Copy out each line of the data that includes the string "portable".
*** Opening DATA FOR REVIEW ***
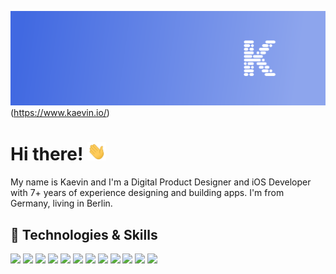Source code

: ![Header](assets/header.png)(https://www.kaevin.io/)

# Hi there! <img src="assets/wave.gif" width="30">

My name is Kaevin and I'm a Digital Product Designer and iOS Developer with 7+ years of experience designing and building apps. I'm from Germany, living in Berlin.


## 🔧 Technologies & Skills

![](https://img.shields.io/badge/OS-iOS-informational?logo=Apple&logoColor=000000&labelColor=ffffff&color=007fff)
![](https://img.shields.io/badge/OS-iPadOS-informational?logo=Apple&logoColor=000000&labelColor=ffffff&color=007fff)
![](https://img.shields.io/badge/OS-macOS-informational?logo=Apple&logoColor=000000&labelColor=ffffff&color=007fff)
![](https://img.shields.io/badge/Editor-Xcode-informational?logo=Xcode&logoColor=000000&labelColor=ffffff&color=007fff)
![](https://img.shields.io/badge/Tool-Figma-informational?logo=Figma&logoColor=000000&labelColor=ffffff&color=007fff)
![](https://img.shields.io/badge/Tool-Webflow-informational?logo=Webflow&logoColor=000000&labelColor=ffffff&color=007fff)
![](https://img.shields.io/badge/Code-Swift-informational?logo=Swift&logoColor=000000&labelColor=ffffff&color=007fff)
![](https://img.shields.io/badge/Tools-UIKit-informational?logo=UIKit&logoColor=000000&labelColor=ffffff&color=007fff)
![](https://img.shields.io/badge/Tools-SwiftUI-informational?logo=UIKit&logoColor=000000&labelColor=ffffff&color=007fff)
![](https://img.shields.io/badge/Tools-Firebase-informational?logo=Firebase&logoColor=000000&labelColor=ffffff&color=007fff)
![](https://img.shields.io/badge/Tools-Core%20Data-informational?logo=Core%20Data&logoColor=000000&labelColor=ffffff&color=007fff)
![](https://img.shields.io/badge/Tools-Realm-informational?logo=Realm&logoColor=000000&labelColor=ffffff&color=007fff)
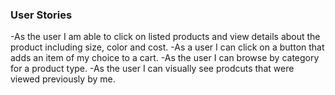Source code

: 
### User Stories

-As the user I am able to click on listed products and view details about the product including size, color and cost.
-As a user I can click on a button that adds an item of my choice to a cart.
-As the user I can browse by category for a product type.
-As the user I can visually see prodcuts that were viewed previously by me.
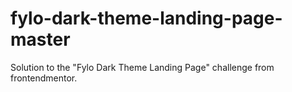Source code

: # fylo-dark-theme-landing-page-master
 Solution to the "Fylo Dark Theme Landing Page" challenge from frontendmentor.
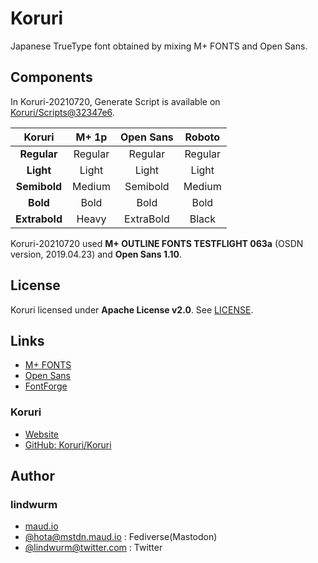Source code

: # Koruri

Japanese TrueType font obtained by mixing M+ FONTS and Open Sans.

## Components

In Koruri-20210720, Generate Script is available on [Koruri/Scripts@32347e6](https://github.com/Koruri/Scripts/commit/32347e67680ed8bbf4a2e34858eb61e6c2f602e1).

|    Koruri     |  M+ 1p  | Open Sans | Roboto  |
| :-----------: | :-----: | :-------: | :-----: |
|  **Regular**  | Regular |  Regular  | Regular |
|   **Light**   |  Light  |   Light   |  Light  |
| **Semibold**  | Medium  | Semibold  | Medium  |
|   **Bold**    |  Bold   |   Bold    |  Bold   |
| **Extrabold** |  Heavy  | ExtraBold |  Black  |

Koruri-20210720 used **M+ OUTLINE FONTS TESTFLIGHT 063a** (OSDN version, 2019.04.23) and **Open Sans 1.10**.

## License

Koruri licensed under **Apache License v2.0**. See [LICENSE](LICENSE.txt).

## Links

- [M+ FONTS](https://mplus-fonts.osdn.jp)
- [Open Sans](https://fonts.google.com/specimen/Open+Sans)
- [FontForge](https://fontforge.org/)

### Koruri

- [Website](https://koruri.github.io)
- [GitHub: Koruri/Koruri](https://github.com/Koruri/Koruri)

## Author

### lindwurm

- [maud.io](https://maud.io)
- [@hota@mstdn.maud.io](https://mstdn.maud.io/@hota) : Fediverse(Mastodon)
- [@lindwurm@twitter.com](https://twitter.com/lindwurm) : Twitter

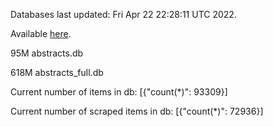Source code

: Databases last updated: Fri Apr 22 22:28:11 UTC 2022. 

Available [here](https://github.com/cbeauhilton/ash-db/releases).


95M	abstracts.db

618M	abstracts_full.db

Current number of items in db:
[{"count(*)": 93309}]

Current number of scraped items in db:
[{"count(*)": 72936}]
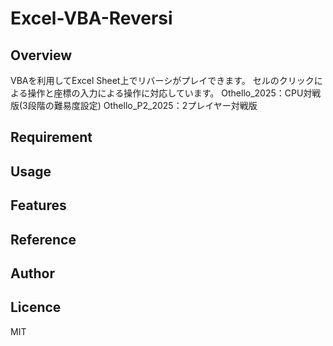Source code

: # Excel-VBA-Reversi

## Overview
VBAを利用してExcel Sheet上でリバーシがプレイできます。
セルのクリックによる操作と座標の入力による操作に対応しています。
Othello_2025：CPU対戦版(3段階の難易度設定)
Othello_P2_2025：2プレイヤー対戦版
## Requirement

## Usage

## Features

## Reference

## Author


## Licence
MIT
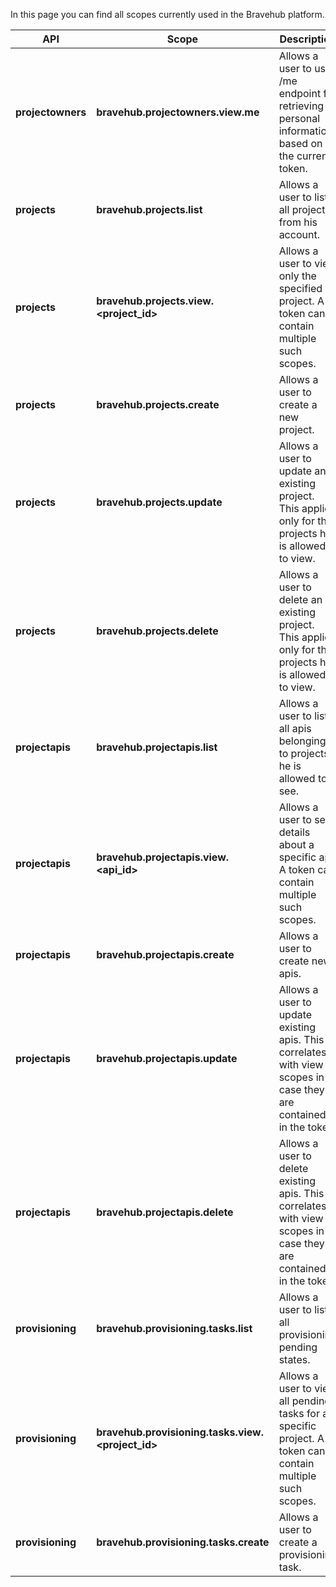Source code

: In this page you can find all scopes currently used in the Bravehub platform.

| **API** | **Scope** | **Description** |
|---------|-----------|-----------------|
| **projectowners** | **bravehub.projectowners.view.me** | Allows a user to use /me endpoint for retrieving personal information based on the current token. |
| **projects** | **bravehub.projects.list** | Allows a user to list all projects from his account. |
| **projects** | **bravehub.projects.view.\<project_id\>** | Allows a user to view only the specified project. A token can contain multiple such scopes. |
| **projects** | **bravehub.projects.create** | Allows a user to create a new project. |
| **projects** | **bravehub.projects.update** | Allows a user to update an existing project. This applies only for the projects he is allowed to view. |
| **projects** | **bravehub.projects.delete** | Allows a user to delete an existing project. This applies only for the projects he is allowed to view. |
| **projectapis** | **bravehub.projectapis.list** | Allows a user to list all apis belonging to projects he is allowed to see. |
| **projectapis** | **bravehub.projectapis.view.\<api_id\>** | Allows a user to see details about a specific api. A token can contain multiple such scopes. |
| **projectapis** | **bravehub.projectapis.create** | Allows a user to create new apis. |
| **projectapis** | **bravehub.projectapis.update** | Allows a user to update existing apis. This correlates with view scopes in case they are contained in the token. |
| **projectapis** | **bravehub.projectapis.delete** | Allows a user to delete existing apis. This correlates with view scopes in case they are contained in the token. |
| **provisioning** | **bravehub.provisioning.tasks.list** | Allows a user to list all provisioning pending states. |
| **provisioning** | **bravehub.provisioning.tasks.view.\<project_id\>** | Allows a user to view all pending tasks for a specific project. A token can contain multiple such scopes. |
| **provisioning** | **bravehub.provisioning.tasks.create** | Allows a user to create a provisioning task. |
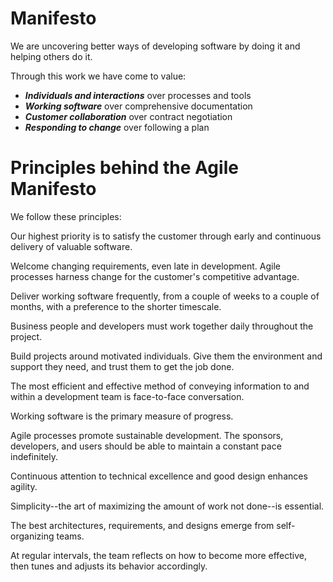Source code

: # Manifesto 

We are uncovering better ways of developing software by doing it and helping others do it.

Through this work we have come to value:

* ***Individuals and interactions*** over processes and tools
* ***Working software*** over comprehensive documentation
* ***Customer collaboration*** over contract negotiation
* ***Responding to change*** over following a plan

# Principles behind the Agile Manifesto

We follow these principles:

Our highest priority is to satisfy the customer through early and continuous delivery of valuable software.

Welcome changing requirements, even late in development. Agile processes harness change for 
the customer's competitive advantage.

Deliver working software frequently, from a 
couple of weeks to a couple of months, with a 
preference to the shorter timescale.

Business people and developers must work 
together daily throughout the project.

Build projects around motivated individuals. 
Give them the environment and support they need, 
and trust them to get the job done.

The most efficient and effective method of 
conveying information to and within a development 
team is face-to-face conversation.

Working software is the primary measure of progress.

Agile processes promote sustainable development. 
The sponsors, developers, and users should be able 
to maintain a constant pace indefinitely.

Continuous attention to technical excellence 
and good design enhances agility.

Simplicity--the art of maximizing the amount 
of work not done--is essential.

The best architectures, requirements, and designs 
emerge from self-organizing teams.

At regular intervals, the team reflects on how 
to become more effective, then tunes and adjusts 
its behavior accordingly.


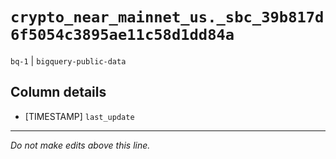 # `crypto_near_mainnet_us._sbc_39b817d6f5054c3895ae11c58d1dd84a`
`bq-1` | `bigquery-public-data`

## Column details
* [TIMESTAMP] `last_update`

-------------------------------------------------------------------------------
*Do not make edits above this line.*
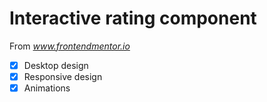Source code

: # Interactive rating component

From *www.frontendmentor.io*

- [x] Desktop design
- [x] Responsive design
- [x] Animations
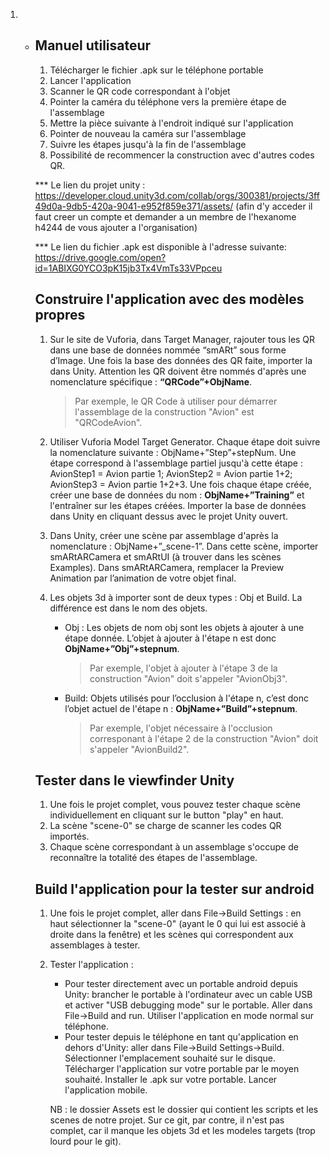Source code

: 1. - ## Manuel utilisateur

     1. Télécharger le fichier .apk sur le téléphone portable
     2. Lancer l'application
     3. Scanner le QR code correspondant à l'objet
     4. Pointer la caméra du téléphone vers la première étape de l'assemblage
     5. Mettre la pièce suivante à l'endroit indiqué sur l'application
     6. Pointer de nouveau la caméra sur l'assemblage
     7. Suivre les étapes jusqu'à la fin de l'assemblage
     8. Possibilité de recommencer la construction avec d'autres codes QR.

     *** Le lien du projet unity : https://developer.cloud.unity3d.com/collab/orgs/300381/projects/3ff49d0a-9db5-420a-9041-e952f859e371/assets/ (afin d'y acceder il faut creer un compte et demander a un membre de l'hexanome h4244 de vous ajouter a l'organisation)
     
     *** Le lien du fichier .apk est disponible à l'adresse suivante: https://drive.google.com/open?id=1ABIXG0YCO3pK15jb3Tx4VmTs33VPpceu

     ## Construire l'application avec des modèles propres

     1. Sur le site de Vuforia, dans Target Manager, rajouter tous les QR dans une base de données nommée “smARt” sous forme d’Image. Une fois la base des données des QR faite, importer la dans Unity. Attention les QR doivent être nommés d'après une nomenclature spécifique : **“QRCode”+ObjName**.

        > Par exemple, le QR Code à utiliser pour démarrer l'assemblage de la construction "Avion" est "QRCodeAvion".

     2. Utiliser Vuforia Model Target Generator. Chaque étape doit suivre la nomenclature suivante : ObjName+”Step”+stepNum. Une étape correspond à l'assemblage partiel jusqu'à cette étape : AvionStep1 = Avion partie 1; AvionStep2 = Avion partie 1+2; AvionStep3 = Avion partie 1+2+3. Une fois chaque étape créée, créer une base de données du nom : **ObjName+”Training”** et l'entraîner sur les étapes créées. Importer la base de données dans Unity en cliquant dessus avec le projet Unity ouvert.

     3. Dans Unity, créer une scène par assemblage d'après la nomenclature : ObjName+”_scene-1”. Dans cette scène, importer smARtARCamera et smARtUI (à trouver dans les scènes Examples). Dans smARtARCamera, remplacer la Preview Animation par l’animation de votre objet final.

     4. Les objets 3d à importer sont de deux types : Obj et Build. La différence est dans le nom des objets.

        - Obj : Les objets de nom obj sont les objets à ajouter à une étape donnée. L’objet à ajouter à l'étape n est donc **ObjName+”Obj”+stepnum**. 

          > Par exemple, l'objet à ajouter à l'étape 3 de la construction "Avion" doit s'appeler "AvionObj3".

        - Build: Objets utilisés pour l’occlusion à l'étape n, c’est donc l’objet actuel de l'étape n : **ObjName+”Build”+stepnum**. 

          > Par exemple, l'objet nécessaire à l'occlusion corresponant à l'étape 2 de la construction "Avion" doit s'appeler "AvionBuild2".

     ## Tester dans le viewfinder Unity

     1. Une fois le projet complet, vous pouvez tester chaque scène individuellement en cliquant sur le button "play" en haut.
     2. La scène "scene-0" se charge de scanner les codes QR importés.
     3. Chaque scène correspondant à un assemblage s'occupe de reconnaître la totalité des étapes de l'assemblage.

     ## Build l'application pour la tester sur android

     1. Une fois le projet complet, aller dans File->Build Settings : en haut sélectionner la "scene-0" (ayant le 0 qui lui est associé à droite dans la fenêtre) et les scènes qui correspondent aux assemblages à tester.
     2. Tester l'application :
        - Pour tester directement avec un portable android depuis Unity: brancher le portable à l'ordinateur avec un cable USB et activer "USB debugging mode" sur le portable. Aller dans File->Build and run. Utiliser l'application en mode normal sur téléphone.
        - Pour tester depuis le téléphone en tant qu'application en dehors d'Unity: aller dans File->Build Settings->Build. Sélectionner l'emplacement souhaité sur le disque. Télécharger l'application sur votre portable par le moyen souhaité. Installer le .apk sur votre portable. Lancer l'application mobile.
        
        NB : le dossier Assets est le dossier qui contient les scripts et les scenes de notre projet. Sur ce git, par contre, il n'est pas complet, car il manque les objets 3d et les modeles targets (trop lourd pour le git).
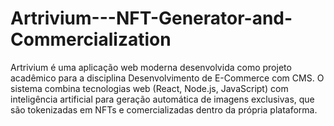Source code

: # Artrivium---NFT-Generator-and-Commercialization
Artrivium é uma aplicação web moderna desenvolvida como projeto acadêmico para a disciplina Desenvolvimento de E-Commerce com CMS. O sistema combina tecnologias web (React, Node.js, JavaScript) com inteligência artificial para geração automática de imagens exclusivas, que são tokenizadas em NFTs e comercializadas dentro da própria plataforma.
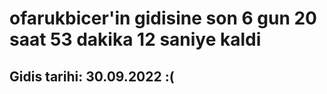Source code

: # ofarukbicer'in gidisine son 6 gun 20 saat 53 dakika 12 saniye kaldi

## Gidis tarihi: 30.09.2022 :(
*** Closing DATA FOR REVIEW ***
- _TASK ANSWER_:
     1. Télécharger le fichier .apk sur le téléphone portable
        - Pour tester directement avec un portable android depuis Unity: brancher le portable à l'ordinateur avec un cable USB et activer "USB debugging mode" sur le portable. Aller dans File->Build and run. Utiliser l'application en mode normal sur téléphone.
        - Pour tester depuis le téléphone en tant qu'application en dehors d'Unity: aller dans File->Build Settings->Build. Sélectionner l'emplacement souhaité sur le disque. Télécharger l'application sur votre portable par le moyen souhaité. Installer le .apk sur votre portable. Lancer l'application mobile.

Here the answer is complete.